[DATA IN THIS EXERCISE — start]
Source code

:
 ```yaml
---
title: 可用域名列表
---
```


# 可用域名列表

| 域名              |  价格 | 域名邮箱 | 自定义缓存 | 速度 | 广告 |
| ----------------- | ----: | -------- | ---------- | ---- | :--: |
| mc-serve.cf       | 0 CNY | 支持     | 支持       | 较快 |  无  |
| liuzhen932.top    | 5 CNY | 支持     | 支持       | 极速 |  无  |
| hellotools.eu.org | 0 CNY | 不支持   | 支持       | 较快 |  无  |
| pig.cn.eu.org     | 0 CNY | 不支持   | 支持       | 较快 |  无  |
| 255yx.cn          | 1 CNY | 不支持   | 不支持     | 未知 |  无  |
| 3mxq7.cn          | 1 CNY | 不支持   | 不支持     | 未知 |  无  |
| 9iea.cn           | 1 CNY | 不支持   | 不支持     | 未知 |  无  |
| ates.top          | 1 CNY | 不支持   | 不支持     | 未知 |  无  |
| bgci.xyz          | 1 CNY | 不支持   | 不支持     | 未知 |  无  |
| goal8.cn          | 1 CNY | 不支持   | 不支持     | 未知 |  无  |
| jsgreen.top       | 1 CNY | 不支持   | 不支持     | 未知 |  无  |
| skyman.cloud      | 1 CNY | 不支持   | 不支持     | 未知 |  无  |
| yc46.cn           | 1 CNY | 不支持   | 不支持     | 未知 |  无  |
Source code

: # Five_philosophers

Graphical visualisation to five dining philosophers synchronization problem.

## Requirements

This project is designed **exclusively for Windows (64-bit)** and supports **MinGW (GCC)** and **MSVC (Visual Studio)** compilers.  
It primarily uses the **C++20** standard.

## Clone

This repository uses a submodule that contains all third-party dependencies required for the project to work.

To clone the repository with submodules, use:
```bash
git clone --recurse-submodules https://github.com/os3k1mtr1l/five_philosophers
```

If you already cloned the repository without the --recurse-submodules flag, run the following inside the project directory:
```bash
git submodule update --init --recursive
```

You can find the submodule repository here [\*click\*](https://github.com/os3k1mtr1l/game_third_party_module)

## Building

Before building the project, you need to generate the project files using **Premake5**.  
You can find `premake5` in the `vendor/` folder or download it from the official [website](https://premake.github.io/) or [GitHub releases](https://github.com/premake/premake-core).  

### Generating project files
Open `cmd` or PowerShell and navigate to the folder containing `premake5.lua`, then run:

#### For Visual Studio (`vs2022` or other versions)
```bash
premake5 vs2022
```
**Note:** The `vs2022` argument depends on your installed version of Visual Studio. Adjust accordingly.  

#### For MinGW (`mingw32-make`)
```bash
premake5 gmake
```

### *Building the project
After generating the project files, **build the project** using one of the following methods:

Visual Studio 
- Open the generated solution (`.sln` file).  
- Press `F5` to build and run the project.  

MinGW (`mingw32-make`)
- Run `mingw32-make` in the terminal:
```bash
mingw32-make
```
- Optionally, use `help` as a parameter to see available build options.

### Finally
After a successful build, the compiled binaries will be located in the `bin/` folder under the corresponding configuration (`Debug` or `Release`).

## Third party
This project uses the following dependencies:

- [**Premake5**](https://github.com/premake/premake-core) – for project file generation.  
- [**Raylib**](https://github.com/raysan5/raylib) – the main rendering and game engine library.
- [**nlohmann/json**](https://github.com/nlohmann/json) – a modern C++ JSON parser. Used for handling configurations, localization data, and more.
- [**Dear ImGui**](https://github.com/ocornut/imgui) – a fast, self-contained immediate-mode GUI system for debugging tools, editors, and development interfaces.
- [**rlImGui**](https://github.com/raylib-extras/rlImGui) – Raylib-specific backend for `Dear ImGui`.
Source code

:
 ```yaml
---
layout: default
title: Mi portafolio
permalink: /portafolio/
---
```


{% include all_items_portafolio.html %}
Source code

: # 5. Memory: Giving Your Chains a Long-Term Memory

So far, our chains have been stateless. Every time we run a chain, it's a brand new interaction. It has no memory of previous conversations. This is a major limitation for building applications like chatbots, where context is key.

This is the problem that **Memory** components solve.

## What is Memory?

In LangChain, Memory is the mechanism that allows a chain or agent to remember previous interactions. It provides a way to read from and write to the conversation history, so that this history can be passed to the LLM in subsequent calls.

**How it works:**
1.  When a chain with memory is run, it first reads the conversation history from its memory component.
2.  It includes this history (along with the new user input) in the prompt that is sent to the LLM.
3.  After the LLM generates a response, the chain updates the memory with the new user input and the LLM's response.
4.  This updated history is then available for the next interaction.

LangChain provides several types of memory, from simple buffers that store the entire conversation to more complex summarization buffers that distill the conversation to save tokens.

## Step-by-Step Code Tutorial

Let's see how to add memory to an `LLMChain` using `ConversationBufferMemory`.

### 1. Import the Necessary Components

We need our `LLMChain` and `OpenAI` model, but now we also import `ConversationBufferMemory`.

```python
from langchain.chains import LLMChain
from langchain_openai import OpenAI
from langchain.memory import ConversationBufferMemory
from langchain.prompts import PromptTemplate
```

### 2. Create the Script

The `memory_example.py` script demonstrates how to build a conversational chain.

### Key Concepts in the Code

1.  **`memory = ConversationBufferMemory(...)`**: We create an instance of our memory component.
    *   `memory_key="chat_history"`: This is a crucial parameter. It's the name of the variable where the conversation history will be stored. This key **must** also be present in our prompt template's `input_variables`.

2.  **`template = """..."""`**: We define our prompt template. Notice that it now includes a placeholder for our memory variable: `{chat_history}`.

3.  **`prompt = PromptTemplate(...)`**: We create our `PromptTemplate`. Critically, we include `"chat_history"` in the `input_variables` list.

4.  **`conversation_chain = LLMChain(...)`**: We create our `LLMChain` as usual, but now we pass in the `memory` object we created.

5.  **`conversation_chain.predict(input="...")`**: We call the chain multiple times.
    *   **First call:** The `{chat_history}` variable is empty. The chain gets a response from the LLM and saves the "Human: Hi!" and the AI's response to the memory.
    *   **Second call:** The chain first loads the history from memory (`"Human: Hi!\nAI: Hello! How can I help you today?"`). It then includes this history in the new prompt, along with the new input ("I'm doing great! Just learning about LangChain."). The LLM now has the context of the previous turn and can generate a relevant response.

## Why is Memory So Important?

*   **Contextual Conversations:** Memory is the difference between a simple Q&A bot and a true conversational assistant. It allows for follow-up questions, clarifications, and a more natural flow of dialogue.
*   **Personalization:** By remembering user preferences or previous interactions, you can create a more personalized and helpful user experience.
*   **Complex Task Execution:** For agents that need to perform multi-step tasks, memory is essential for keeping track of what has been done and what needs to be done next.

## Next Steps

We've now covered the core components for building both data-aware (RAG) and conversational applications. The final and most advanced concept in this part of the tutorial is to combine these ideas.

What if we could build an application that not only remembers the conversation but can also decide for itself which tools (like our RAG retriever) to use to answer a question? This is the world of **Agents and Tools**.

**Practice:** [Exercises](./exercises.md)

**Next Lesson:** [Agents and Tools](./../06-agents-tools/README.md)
[DATA IN THIS EXERCISE — finish]
INSTRUCTIONS TO FOLLOW: Copy the lines above, please. Keep them exact.

RESULT:
Source code

:
 ```yaml
---
title: 可用域名列表
---
```


# 可用域名列表

| 域名              |  价格 | 域名邮箱 | 自定义缓存 | 速度 | 广告 |
| ----------------- | ----: | -------- | ---------- | ---- | :--: |
| mc-serve.cf       | 0 CNY | 支持     | 支持       | 较快 |  无  |
| liuzhen932.top    | 5 CNY | 支持     | 支持       | 极速 |  无  |
| hellotools.eu.org | 0 CNY | 不支持   | 支持       | 较快 |  无  |
| pig.cn.eu.org     | 0 CNY | 不支持   | 支持       | 较快 |  无  |
| 255yx.cn          | 1 CNY | 不支持   | 不支持     | 未知 |  无  |
| 3mxq7.cn          | 1 CNY | 不支持   | 不支持     | 未知 |  无  |
| 9iea.cn           | 1 CNY | 不支持   | 不支持     | 未知 |  无  |
| ates.top          | 1 CNY | 不支持   | 不支持     | 未知 |  无  |
| bgci.xyz          | 1 CNY | 不支持   | 不支持     | 未知 |  无  |
| goal8.cn          | 1 CNY | 不支持   | 不支持     | 未知 |  无  |
| jsgreen.top       | 1 CNY | 不支持   | 不支持     | 未知 |  无  |
| skyman.cloud      | 1 CNY | 不支持   | 不支持     | 未知 |  无  |
| yc46.cn           | 1 CNY | 不支持   | 不支持     | 未知 |  无  |
Source code

: # Five_philosophers

Graphical visualisation to five dining philosophers synchronization problem.

## Requirements

This project is designed **exclusively for Windows (64-bit)** and supports **MinGW (GCC)** and **MSVC (Visual Studio)** compilers.  
It primarily uses the **C++20** standard.

## Clone

This repository uses a submodule that contains all third-party dependencies required for the project to work.

To clone the repository with submodules, use:
```bash
git clone --recurse-submodules https://github.com/os3k1mtr1l/five_philosophers
```

If you already cloned the repository without the --recurse-submodules flag, run the following inside the project directory:
```bash
git submodule update --init --recursive
```

You can find the submodule repository here [\*click\*](https://github.com/os3k1mtr1l/game_third_party_module)

## Building

Before building the project, you need to generate the project files using **Premake5**.  
You can find `premake5` in the `vendor/` folder or download it from the official [website](https://premake.github.io/) or [GitHub releases](https://github.com/premake/premake-core).  

### Generating project files
Open `cmd` or PowerShell and navigate to the folder containing `premake5.lua`, then run:

#### For Visual Studio (`vs2022` or other versions)
```bash
premake5 vs2022
```
**Note:** The `vs2022` argument depends on your installed version of Visual Studio. Adjust accordingly.  

#### For MinGW (`mingw32-make`)
```bash
premake5 gmake
```

### *Building the project
After generating the project files, **build the project** using one of the following methods:

Visual Studio 
- Open the generated solution (`.sln` file).  
- Press `F5` to build and run the project.  

MinGW (`mingw32-make`)
- Run `mingw32-make` in the terminal:
```bash
mingw32-make
```
- Optionally, use `help` as a parameter to see available build options.

### Finally
After a successful build, the compiled binaries will be located in the `bin/` folder under the corresponding configuration (`Debug` or `Release`).

## Third party
This project uses the following dependencies:

- [**Premake5**](https://github.com/premake/premake-core) – for project file generation.  
- [**Raylib**](https://github.com/raysan5/raylib) – the main rendering and game engine library.
- [**nlohmann/json**](https://github.com/nlohmann/json) – a modern C++ JSON parser. Used for handling configurations, localization data, and more.
- [**Dear ImGui**](https://github.com/ocornut/imgui) – a fast, self-contained immediate-mode GUI system for debugging tools, editors, and development interfaces.
- [**rlImGui**](https://github.com/raylib-extras/rlImGui) – Raylib-specific backend for `Dear ImGui`.
Source code

:
 ```yaml
---
layout: default
title: Mi portafolio
permalink: /portafolio/
---
```


{% include all_items_portafolio.html %}
Source code

: # 5. Memory: Giving Your Chains a Long-Term Memory

So far, our chains have been stateless. Every time we run a chain, it's a brand new interaction. It has no memory of previous conversations. This is a major limitation for building applications like chatbots, where context is key.

This is the problem that **Memory** components solve.

## What is Memory?

In LangChain, Memory is the mechanism that allows a chain or agent to remember previous interactions. It provides a way to read from and write to the conversation history, so that this history can be passed to the LLM in subsequent calls.

**How it works:**
1.  When a chain with memory is run, it first reads the conversation history from its memory component.
2.  It includes this history (along with the new user input) in the prompt that is sent to the LLM.
3.  After the LLM generates a response, the chain updates the memory with the new user input and the LLM's response.
4.  This updated history is then available for the next interaction.

LangChain provides several types of memory, from simple buffers that store the entire conversation to more complex summarization buffers that distill the conversation to save tokens.

## Step-by-Step Code Tutorial

Let's see how to add memory to an `LLMChain` using `ConversationBufferMemory`.

### 1. Import the Necessary Components

We need our `LLMChain` and `OpenAI` model, but now we also import `ConversationBufferMemory`.

```python
from langchain.chains import LLMChain
from langchain_openai import OpenAI
from langchain.memory import ConversationBufferMemory
from langchain.prompts import PromptTemplate
```

### 2. Create the Script

The `memory_example.py` script demonstrates how to build a conversational chain.

### Key Concepts in the Code

1.  **`memory = ConversationBufferMemory(...)`**: We create an instance of our memory component.
    *   `memory_key="chat_history"`: This is a crucial parameter. It's the name of the variable where the conversation history will be stored. This key **must** also be present in our prompt template's `input_variables`.

2.  **`template = """..."""`**: We define our prompt template. Notice that it now includes a placeholder for our memory variable: `{chat_history}`.

3.  **`prompt = PromptTemplate(...)`**: We create our `PromptTemplate`. Critically, we include `"chat_history"` in the `input_variables` list.

4.  **`conversation_chain = LLMChain(...)`**: We create our `LLMChain` as usual, but now we pass in the `memory` object we created.

5.  **`conversation_chain.predict(input="...")`**: We call the chain multiple times.
    *   **First call:** The `{chat_history}` variable is empty. The chain gets a response from the LLM and saves the "Human: Hi!" and the AI's response to the memory.
    *   **Second call:** The chain first loads the history from memory (`"Human: Hi!\nAI: Hello! How can I help you today?"`). It then includes this history in the new prompt, along with the new input ("I'm doing great! Just learning about LangChain."). The LLM now has the context of the previous turn and can generate a relevant response.

## Why is Memory So Important?

*   **Contextual Conversations:** Memory is the difference between a simple Q&A bot and a true conversational assistant. It allows for follow-up questions, clarifications, and a more natural flow of dialogue.
*   **Personalization:** By remembering user preferences or previous interactions, you can create a more personalized and helpful user experience.
*   **Complex Task Execution:** For agents that need to perform multi-step tasks, memory is essential for keeping track of what has been done and what needs to be done next.

## Next Steps

We've now covered the core components for building both data-aware (RAG) and conversational applications. The final and most advanced concept in this part of the tutorial is to combine these ideas.

What if we could build an application that not only remembers the conversation but can also decide for itself which tools (like our RAG retriever) to use to answer a question? This is the world of **Agents and Tools**.

**Practice:** [Exercises](./exercises.md)

**Next Lesson:** [Agents and Tools](./../06-agents-tools/README.md)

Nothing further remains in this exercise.